Presidential Debates

Watching the presidential debates and especially the fact-checking segments that followed on some stations, it occurred to me that a somewhat different format might be helpful. How would it work if the candidates (1) were each asked a question by the moderator, (2) each answered the question, (3) fact checkers then responded to what the candidates said, and (4) the candidates responded to the fact checkers. Then another question would be asked, answered, fact-checked, and responded to by the candidates. And so on. While this might take a bit longer, it would force the candidates to give more attention to the accuracy of their statements and would surely elevate the level of political discourse.
The current debate format actually encourages the candidates to make statements that are only partially true (or completely false) simply because there is no face-to-face confrontation over their exaggerations and, yes, even lies. Candidates need to be held accountable for their statements—directly and in full view of the voters.

1 comment:

meastra said...

There are already online websites such as The Fact Checker at www.washingtonpost.com and Politifact, sponsored by the St Petersburg Times, which do instantaneous fact-checking of live televised political debates. Anyone with a computer, or iphone, can access these sites during a debate.
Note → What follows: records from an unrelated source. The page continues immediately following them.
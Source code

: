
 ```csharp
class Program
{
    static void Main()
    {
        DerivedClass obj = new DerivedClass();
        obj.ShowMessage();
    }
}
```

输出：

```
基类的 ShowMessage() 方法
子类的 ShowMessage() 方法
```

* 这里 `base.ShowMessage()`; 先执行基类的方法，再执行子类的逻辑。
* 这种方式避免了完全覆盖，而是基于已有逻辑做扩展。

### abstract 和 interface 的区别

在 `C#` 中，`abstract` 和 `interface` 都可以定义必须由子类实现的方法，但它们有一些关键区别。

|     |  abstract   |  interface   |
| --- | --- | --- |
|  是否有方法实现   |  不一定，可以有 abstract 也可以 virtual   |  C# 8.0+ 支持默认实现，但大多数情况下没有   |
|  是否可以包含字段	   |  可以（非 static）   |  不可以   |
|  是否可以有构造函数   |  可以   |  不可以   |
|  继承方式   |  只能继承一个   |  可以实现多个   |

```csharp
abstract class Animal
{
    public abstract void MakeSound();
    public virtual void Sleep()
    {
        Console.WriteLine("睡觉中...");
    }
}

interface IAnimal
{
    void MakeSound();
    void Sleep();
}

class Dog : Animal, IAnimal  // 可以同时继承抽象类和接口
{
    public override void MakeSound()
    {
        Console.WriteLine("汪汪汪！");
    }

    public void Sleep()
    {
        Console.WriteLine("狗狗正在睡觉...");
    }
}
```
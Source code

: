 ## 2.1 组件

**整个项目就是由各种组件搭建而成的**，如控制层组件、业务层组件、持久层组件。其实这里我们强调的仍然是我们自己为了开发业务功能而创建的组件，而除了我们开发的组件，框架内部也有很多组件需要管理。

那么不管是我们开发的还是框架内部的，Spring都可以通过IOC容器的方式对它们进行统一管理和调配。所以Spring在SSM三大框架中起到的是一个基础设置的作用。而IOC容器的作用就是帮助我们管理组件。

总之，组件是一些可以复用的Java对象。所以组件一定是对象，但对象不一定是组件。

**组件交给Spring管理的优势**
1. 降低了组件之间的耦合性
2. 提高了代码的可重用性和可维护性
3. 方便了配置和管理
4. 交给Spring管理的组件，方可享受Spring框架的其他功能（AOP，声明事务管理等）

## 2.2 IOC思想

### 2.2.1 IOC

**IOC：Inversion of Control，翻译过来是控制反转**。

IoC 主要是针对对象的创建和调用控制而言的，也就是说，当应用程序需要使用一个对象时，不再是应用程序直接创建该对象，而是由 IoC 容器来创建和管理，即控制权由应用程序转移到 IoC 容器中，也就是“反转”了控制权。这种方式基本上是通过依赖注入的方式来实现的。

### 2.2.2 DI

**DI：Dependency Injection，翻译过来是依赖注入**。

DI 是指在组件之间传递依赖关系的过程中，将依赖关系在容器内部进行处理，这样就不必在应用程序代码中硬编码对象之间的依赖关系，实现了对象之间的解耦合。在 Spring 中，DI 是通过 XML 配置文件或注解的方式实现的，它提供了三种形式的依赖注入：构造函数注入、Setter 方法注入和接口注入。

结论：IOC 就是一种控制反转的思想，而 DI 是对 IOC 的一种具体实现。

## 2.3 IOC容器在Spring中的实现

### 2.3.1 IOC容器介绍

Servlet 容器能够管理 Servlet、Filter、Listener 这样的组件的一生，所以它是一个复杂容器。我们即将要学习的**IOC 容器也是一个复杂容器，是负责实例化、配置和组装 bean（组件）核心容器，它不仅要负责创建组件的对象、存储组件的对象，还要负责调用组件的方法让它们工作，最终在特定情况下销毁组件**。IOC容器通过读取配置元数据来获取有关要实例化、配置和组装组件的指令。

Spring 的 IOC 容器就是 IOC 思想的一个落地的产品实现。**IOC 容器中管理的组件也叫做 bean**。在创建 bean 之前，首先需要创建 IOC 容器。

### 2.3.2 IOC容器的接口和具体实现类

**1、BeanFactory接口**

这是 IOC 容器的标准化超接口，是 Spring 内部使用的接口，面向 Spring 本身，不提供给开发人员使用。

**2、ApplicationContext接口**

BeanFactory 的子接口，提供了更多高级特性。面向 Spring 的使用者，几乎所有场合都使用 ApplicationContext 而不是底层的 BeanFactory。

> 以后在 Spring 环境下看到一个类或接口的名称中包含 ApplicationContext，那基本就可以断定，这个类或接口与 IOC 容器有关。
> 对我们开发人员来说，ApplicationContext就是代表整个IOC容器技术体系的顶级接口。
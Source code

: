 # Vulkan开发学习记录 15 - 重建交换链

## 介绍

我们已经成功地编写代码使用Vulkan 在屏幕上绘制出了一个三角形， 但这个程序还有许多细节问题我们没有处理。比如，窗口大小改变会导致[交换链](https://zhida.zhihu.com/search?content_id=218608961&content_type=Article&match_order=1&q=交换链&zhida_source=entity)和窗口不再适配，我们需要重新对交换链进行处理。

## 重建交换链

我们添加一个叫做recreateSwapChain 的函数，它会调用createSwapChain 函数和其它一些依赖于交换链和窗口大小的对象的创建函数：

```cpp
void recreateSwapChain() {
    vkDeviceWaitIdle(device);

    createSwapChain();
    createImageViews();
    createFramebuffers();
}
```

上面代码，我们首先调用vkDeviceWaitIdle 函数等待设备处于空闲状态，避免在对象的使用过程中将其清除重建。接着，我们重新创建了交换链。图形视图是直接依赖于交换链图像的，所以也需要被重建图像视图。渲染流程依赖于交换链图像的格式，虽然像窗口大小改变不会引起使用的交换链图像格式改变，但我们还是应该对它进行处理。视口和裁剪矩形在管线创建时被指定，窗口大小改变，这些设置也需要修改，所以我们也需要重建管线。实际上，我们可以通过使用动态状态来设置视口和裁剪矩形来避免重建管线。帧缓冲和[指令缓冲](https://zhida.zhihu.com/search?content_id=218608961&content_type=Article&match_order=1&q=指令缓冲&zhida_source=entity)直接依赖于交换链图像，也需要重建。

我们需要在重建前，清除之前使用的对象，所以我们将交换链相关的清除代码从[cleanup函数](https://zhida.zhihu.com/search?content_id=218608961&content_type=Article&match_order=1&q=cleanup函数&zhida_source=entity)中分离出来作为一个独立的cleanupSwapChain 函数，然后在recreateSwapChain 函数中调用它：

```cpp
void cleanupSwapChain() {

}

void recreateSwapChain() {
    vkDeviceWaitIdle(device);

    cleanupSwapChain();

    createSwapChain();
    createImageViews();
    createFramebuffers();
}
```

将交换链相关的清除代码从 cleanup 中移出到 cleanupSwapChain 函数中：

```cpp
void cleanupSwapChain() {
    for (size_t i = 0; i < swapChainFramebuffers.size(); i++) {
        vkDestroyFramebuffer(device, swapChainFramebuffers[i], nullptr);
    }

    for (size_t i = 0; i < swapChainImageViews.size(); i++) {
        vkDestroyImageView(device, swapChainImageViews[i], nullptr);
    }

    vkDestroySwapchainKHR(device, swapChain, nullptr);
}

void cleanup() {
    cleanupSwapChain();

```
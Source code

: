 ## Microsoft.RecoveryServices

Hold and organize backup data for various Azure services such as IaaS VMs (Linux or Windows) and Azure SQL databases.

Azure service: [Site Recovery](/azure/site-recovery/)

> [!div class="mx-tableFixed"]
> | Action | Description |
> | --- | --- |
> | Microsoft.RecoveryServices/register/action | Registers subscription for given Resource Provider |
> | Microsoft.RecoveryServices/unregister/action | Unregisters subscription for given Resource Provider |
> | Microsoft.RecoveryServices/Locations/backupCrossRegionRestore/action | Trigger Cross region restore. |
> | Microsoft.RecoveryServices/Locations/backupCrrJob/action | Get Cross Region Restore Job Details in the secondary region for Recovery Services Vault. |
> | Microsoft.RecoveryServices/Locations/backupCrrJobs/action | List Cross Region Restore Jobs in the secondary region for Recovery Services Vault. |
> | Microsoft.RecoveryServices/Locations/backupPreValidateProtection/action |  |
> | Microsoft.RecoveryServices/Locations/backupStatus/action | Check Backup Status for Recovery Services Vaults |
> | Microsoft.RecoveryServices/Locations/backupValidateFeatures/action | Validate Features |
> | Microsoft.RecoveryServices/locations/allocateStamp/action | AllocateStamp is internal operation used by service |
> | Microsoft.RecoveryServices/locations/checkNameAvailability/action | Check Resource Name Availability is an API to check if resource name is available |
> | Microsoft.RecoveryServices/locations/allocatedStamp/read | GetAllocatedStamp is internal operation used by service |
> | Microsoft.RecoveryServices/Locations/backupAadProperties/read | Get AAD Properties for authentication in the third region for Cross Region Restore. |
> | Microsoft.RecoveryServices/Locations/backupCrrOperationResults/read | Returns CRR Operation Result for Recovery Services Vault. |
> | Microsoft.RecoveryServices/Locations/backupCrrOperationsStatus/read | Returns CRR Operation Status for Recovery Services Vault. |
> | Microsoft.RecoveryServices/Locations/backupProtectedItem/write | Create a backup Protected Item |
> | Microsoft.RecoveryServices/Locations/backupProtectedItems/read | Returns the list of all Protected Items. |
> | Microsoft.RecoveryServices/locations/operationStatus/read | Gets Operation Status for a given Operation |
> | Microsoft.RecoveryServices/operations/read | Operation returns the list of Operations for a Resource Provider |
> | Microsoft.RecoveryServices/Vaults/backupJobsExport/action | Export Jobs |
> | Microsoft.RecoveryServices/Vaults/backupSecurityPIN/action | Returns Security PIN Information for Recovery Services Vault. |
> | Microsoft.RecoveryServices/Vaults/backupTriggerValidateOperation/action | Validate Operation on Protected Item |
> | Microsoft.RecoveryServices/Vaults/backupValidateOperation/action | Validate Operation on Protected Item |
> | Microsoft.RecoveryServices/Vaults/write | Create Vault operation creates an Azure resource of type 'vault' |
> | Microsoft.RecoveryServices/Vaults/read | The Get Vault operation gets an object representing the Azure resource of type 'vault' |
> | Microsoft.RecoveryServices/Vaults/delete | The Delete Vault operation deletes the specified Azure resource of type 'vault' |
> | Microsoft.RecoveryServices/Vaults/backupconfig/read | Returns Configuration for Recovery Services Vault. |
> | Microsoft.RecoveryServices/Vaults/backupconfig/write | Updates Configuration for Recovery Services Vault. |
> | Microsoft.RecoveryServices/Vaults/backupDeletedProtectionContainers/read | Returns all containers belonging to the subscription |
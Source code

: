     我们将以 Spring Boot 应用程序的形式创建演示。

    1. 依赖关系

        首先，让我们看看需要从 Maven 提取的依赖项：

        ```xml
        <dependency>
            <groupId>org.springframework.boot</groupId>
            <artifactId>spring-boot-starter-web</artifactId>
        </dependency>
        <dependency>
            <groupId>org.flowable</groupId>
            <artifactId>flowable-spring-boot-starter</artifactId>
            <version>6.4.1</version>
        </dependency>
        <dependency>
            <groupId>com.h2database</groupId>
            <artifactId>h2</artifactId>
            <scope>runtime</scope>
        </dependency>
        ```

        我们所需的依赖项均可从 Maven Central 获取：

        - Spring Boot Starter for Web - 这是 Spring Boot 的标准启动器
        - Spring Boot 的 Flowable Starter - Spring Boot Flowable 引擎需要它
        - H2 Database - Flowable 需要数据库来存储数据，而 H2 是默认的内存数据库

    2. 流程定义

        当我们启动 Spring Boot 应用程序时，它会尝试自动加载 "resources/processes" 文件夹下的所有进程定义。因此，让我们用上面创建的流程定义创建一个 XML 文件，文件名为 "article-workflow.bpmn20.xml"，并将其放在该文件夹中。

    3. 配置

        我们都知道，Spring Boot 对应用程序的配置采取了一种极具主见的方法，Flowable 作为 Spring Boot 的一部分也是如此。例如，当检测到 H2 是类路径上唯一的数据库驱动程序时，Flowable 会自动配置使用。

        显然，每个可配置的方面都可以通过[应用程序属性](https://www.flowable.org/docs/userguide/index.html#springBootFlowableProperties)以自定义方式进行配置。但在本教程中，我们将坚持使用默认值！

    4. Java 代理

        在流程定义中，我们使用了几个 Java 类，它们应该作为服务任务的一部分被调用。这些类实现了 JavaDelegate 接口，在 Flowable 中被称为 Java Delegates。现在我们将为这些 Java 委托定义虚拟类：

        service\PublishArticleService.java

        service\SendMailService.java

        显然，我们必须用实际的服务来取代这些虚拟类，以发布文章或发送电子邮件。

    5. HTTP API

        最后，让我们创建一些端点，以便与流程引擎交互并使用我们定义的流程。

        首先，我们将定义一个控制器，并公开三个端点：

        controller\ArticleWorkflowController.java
There is no reason why such fact-checking cannot also be done in the presence of the political candidates during such debates. Fact-checkers, be they journalists and/or researchers, know in advance the key issues the candidates will be debating and are already well versed on those issues. Yes, the debate process, as we know it, would be altered considerably, if fact-checking took place during and not after the debates. The debates would be lengthened considerably and would be more costly because of the additional airtime needed. Some might even argue that there would be bias added into the debates, as fact-checkers themselves may favor one political candidate over the other and thus be selective in the points they choose to fact-check. But, instantaneous fact-checking would force the candidates to strive for accuracy and truth in their statements. An extreme alternative would be to have each candidate, prior to the debate, swear on a bible that he/she will tell the truth, the whole truth, and nothing but the truth, and have him/her prosecuted for perjury, if he/she fails to do so.